-- Opening Marker --

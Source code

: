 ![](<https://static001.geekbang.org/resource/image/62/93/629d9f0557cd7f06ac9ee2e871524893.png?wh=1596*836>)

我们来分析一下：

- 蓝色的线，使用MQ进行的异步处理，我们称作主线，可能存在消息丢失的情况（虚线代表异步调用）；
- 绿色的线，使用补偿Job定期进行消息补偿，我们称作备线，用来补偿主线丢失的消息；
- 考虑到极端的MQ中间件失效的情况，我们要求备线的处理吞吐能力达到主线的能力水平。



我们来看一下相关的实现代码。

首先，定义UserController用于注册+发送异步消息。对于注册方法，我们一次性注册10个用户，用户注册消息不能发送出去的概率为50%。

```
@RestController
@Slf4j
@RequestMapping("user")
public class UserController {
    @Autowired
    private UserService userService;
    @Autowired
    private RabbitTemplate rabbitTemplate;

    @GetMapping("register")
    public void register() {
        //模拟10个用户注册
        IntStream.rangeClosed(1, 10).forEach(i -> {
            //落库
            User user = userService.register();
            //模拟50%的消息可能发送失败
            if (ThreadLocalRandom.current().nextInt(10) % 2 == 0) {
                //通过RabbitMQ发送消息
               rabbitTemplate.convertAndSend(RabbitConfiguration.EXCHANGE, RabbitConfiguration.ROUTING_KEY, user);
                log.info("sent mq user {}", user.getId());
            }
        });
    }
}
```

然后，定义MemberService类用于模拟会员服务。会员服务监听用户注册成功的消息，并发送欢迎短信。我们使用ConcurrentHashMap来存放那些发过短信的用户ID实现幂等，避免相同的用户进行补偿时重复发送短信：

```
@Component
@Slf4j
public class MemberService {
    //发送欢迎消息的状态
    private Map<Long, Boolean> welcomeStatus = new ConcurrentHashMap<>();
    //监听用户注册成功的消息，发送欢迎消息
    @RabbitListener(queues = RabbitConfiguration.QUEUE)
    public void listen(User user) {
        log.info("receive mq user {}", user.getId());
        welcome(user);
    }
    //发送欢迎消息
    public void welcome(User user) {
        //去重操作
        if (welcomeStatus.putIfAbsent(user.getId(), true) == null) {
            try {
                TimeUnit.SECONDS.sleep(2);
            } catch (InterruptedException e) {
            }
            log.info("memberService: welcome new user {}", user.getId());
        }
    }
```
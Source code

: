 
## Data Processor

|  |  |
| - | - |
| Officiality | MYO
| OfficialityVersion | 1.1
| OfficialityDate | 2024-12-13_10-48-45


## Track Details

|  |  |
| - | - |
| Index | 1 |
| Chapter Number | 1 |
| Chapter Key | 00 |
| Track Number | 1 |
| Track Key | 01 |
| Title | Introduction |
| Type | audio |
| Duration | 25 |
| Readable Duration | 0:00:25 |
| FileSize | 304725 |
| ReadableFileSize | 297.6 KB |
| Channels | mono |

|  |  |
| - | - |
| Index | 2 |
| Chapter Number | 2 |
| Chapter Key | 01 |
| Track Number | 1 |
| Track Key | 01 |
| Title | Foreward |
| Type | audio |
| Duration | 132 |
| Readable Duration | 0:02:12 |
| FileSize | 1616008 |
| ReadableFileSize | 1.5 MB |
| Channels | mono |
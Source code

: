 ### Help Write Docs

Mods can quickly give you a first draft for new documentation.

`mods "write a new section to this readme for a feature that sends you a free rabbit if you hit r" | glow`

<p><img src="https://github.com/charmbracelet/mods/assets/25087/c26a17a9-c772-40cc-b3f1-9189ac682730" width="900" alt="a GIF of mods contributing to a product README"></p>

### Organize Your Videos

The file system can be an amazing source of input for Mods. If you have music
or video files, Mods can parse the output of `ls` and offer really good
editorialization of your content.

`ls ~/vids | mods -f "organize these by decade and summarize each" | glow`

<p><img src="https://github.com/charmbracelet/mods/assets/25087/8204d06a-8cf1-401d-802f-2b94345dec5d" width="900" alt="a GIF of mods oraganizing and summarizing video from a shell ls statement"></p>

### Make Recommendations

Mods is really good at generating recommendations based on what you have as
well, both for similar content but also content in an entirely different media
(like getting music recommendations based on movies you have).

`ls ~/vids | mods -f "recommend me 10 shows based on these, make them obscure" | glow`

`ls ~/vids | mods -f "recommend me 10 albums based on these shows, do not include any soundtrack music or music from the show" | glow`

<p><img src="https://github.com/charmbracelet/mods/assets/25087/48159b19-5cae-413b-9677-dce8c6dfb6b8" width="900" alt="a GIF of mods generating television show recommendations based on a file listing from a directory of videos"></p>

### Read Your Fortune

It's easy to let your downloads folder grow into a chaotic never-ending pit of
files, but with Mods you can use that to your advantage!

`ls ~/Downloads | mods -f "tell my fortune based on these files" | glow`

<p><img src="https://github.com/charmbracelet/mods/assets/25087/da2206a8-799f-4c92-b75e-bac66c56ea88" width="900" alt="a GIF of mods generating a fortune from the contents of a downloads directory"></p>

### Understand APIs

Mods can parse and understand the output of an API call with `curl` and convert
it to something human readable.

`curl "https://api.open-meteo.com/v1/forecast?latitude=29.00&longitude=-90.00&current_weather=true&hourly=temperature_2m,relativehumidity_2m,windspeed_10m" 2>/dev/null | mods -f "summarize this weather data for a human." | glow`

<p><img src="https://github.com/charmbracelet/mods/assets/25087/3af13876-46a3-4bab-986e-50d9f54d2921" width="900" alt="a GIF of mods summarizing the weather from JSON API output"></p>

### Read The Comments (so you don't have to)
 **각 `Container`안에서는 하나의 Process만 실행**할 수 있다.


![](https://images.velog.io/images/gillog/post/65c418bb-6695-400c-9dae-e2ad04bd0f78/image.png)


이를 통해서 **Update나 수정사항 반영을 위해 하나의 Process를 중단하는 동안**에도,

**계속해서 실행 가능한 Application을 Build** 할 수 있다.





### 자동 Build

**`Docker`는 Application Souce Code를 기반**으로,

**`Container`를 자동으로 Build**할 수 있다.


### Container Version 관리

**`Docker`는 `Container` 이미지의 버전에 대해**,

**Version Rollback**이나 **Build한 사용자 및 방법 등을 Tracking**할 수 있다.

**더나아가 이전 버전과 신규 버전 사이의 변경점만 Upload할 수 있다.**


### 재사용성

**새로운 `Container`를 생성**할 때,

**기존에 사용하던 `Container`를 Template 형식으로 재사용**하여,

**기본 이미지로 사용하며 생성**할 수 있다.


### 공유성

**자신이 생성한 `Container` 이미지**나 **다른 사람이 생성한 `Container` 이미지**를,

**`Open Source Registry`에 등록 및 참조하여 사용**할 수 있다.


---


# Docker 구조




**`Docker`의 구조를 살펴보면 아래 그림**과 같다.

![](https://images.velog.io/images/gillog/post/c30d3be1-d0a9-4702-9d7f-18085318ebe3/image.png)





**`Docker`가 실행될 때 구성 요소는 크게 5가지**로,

-- Closing Marker --

Exercise. Write out all records exactly, keeping every detail.

Result of this exercise.
Source code

: ![](<https://static001.geekbang.org/resource/image/62/93/629d9f0557cd7f06ac9ee2e871524893.png?wh=1596*836>)

我们来分析一下：

- 蓝色的线，使用MQ进行的异步处理，我们称作主线，可能存在消息丢失的情况（虚线代表异步调用）；
- 绿色的线，使用补偿Job定期进行消息补偿，我们称作备线，用来补偿主线丢失的消息；
- 考虑到极端的MQ中间件失效的情况，我们要求备线的处理吞吐能力达到主线的能力水平。



我们来看一下相关的实现代码。

首先，定义UserController用于注册+发送异步消息。对于注册方法，我们一次性注册10个用户，用户注册消息不能发送出去的概率为50%。

```
@RestController
@Slf4j
@RequestMapping("user")
public class UserController {
    @Autowired
    private UserService userService;
    @Autowired
    private RabbitTemplate rabbitTemplate;

    @GetMapping("register")
    public void register() {
        //模拟10个用户注册
        IntStream.rangeClosed(1, 10).forEach(i -> {
            //落库
            User user = userService.register();
            //模拟50%的消息可能发送失败
            if (ThreadLocalRandom.current().nextInt(10) % 2 == 0) {
                //通过RabbitMQ发送消息
               rabbitTemplate.convertAndSend(RabbitConfiguration.EXCHANGE, RabbitConfiguration.ROUTING_KEY, user);
                log.info("sent mq user {}", user.getId());
            }
        });
    }
}
```

然后，定义MemberService类用于模拟会员服务。会员服务监听用户注册成功的消息，并发送欢迎短信。我们使用ConcurrentHashMap来存放那些发过短信的用户ID实现幂等，避免相同的用户进行补偿时重复发送短信：

```
@Component
@Slf4j
public class MemberService {
    //发送欢迎消息的状态
    private Map<Long, Boolean> welcomeStatus = new ConcurrentHashMap<>();
    //监听用户注册成功的消息，发送欢迎消息
    @RabbitListener(queues = RabbitConfiguration.QUEUE)
    public void listen(User user) {
        log.info("receive mq user {}", user.getId());
        welcome(user);
    }
    //发送欢迎消息
    public void welcome(User user) {
        //去重操作
        if (welcomeStatus.putIfAbsent(user.getId(), true) == null) {
            try {
                TimeUnit.SECONDS.sleep(2);
            } catch (InterruptedException e) {
            }
            log.info("memberService: welcome new user {}", user.getId());
        }
    }
```
Source code

: 
## Data Processor

|  |  |
| - | - |
| Officiality | MYO
| OfficialityVersion | 1.1
| OfficialityDate | 2024-12-13_10-48-45


## Track Details

|  |  |
| - | - |
| Index | 1 |
| Chapter Number | 1 |
| Chapter Key | 00 |
| Track Number | 1 |
| Track Key | 01 |
| Title | Introduction |
| Type | audio |
| Duration | 25 |
| Readable Duration | 0:00:25 |
| FileSize | 304725 |
| ReadableFileSize | 297.6 KB |
| Channels | mono |

|  |  |
| - | - |
| Index | 2 |
| Chapter Number | 2 |
| Chapter Key | 01 |
| Track Number | 1 |
| Track Key | 01 |
| Title | Foreward |
| Type | audio |
| Duration | 132 |
| Readable Duration | 0:02:12 |
| FileSize | 1616008 |
| ReadableFileSize | 1.5 MB |
| Channels | mono |
Source code

: ### Help Write Docs

Mods can quickly give you a first draft for new documentation.

`mods "write a new section to this readme for a feature that sends you a free rabbit if you hit r" | glow`

<p><img src="https://github.com/charmbracelet/mods/assets/25087/c26a17a9-c772-40cc-b3f1-9189ac682730" width="900" alt="a GIF of mods contributing to a product README"></p>

### Organize Your Videos

The file system can be an amazing source of input for Mods. If you have music
or video files, Mods can parse the output of `ls` and offer really good
editorialization of your content.

`ls ~/vids | mods -f "organize these by decade and summarize each" | glow`

<p><img src="https://github.com/charmbracelet/mods/assets/25087/8204d06a-8cf1-401d-802f-2b94345dec5d" width="900" alt="a GIF of mods oraganizing and summarizing video from a shell ls statement"></p>

### Make Recommendations

Mods is really good at generating recommendations based on what you have as
well, both for similar content but also content in an entirely different media
(like getting music recommendations based on movies you have).

`ls ~/vids | mods -f "recommend me 10 shows based on these, make them obscure" | glow`

`ls ~/vids | mods -f "recommend me 10 albums based on these shows, do not include any soundtrack music or music from the show" | glow`

<p><img src="https://github.com/charmbracelet/mods/assets/25087/48159b19-5cae-413b-9677-dce8c6dfb6b8" width="900" alt="a GIF of mods generating television show recommendations based on a file listing from a directory of videos"></p>

### Read Your Fortune

It's easy to let your downloads folder grow into a chaotic never-ending pit of
files, but with Mods you can use that to your advantage!

`ls ~/Downloads | mods -f "tell my fortune based on these files" | glow`

<p><img src="https://github.com/charmbracelet/mods/assets/25087/da2206a8-799f-4c92-b75e-bac66c56ea88" width="900" alt="a GIF of mods generating a fortune from the contents of a downloads directory"></p>

### Understand APIs

Mods can parse and understand the output of an API call with `curl` and convert
it to something human readable.

`curl "https://api.open-meteo.com/v1/forecast?latitude=29.00&longitude=-90.00&current_weather=true&hourly=temperature_2m,relativehumidity_2m,windspeed_10m" 2>/dev/null | mods -f "summarize this weather data for a human." | glow`

<p><img src="https://github.com/charmbracelet/mods/assets/25087/3af13876-46a3-4bab-986e-50d9f54d2921" width="900" alt="a GIF of mods summarizing the weather from JSON API output"></p>

### Read The Comments (so you don't have to)
 **각 `Container`안에서는 하나의 Process만 실행**할 수 있다.


![](https://images.velog.io/images/gillog/post/65c418bb-6695-400c-9dae-e2ad04bd0f78/image.png)


이를 통해서 **Update나 수정사항 반영을 위해 하나의 Process를 중단하는 동안**에도,

**계속해서 실행 가능한 Application을 Build** 할 수 있다.





### 자동 Build

**`Docker`는 Application Souce Code를 기반**으로,

**`Container`를 자동으로 Build**할 수 있다.


### Container Version 관리

**`Docker`는 `Container` 이미지의 버전에 대해**,

**Version Rollback**이나 **Build한 사용자 및 방법 등을 Tracking**할 수 있다.

**더나아가 이전 버전과 신규 버전 사이의 변경점만 Upload할 수 있다.**


### 재사용성

**새로운 `Container`를 생성**할 때,

**기존에 사용하던 `Container`를 Template 형식으로 재사용**하여,

**기본 이미지로 사용하며 생성**할 수 있다.


### 공유성

**자신이 생성한 `Container` 이미지**나 **다른 사람이 생성한 `Container` 이미지**를,

**`Open Source Registry`에 등록 및 참조하여 사용**할 수 있다.


---


# Docker 구조




**`Docker`의 구조를 살펴보면 아래 그림**과 같다.

![](https://images.velog.io/images/gillog/post/c30d3be1-d0a9-4702-9d7f-18085318ebe3/image.png)





**`Docker`가 실행될 때 구성 요소는 크게 5가지**로,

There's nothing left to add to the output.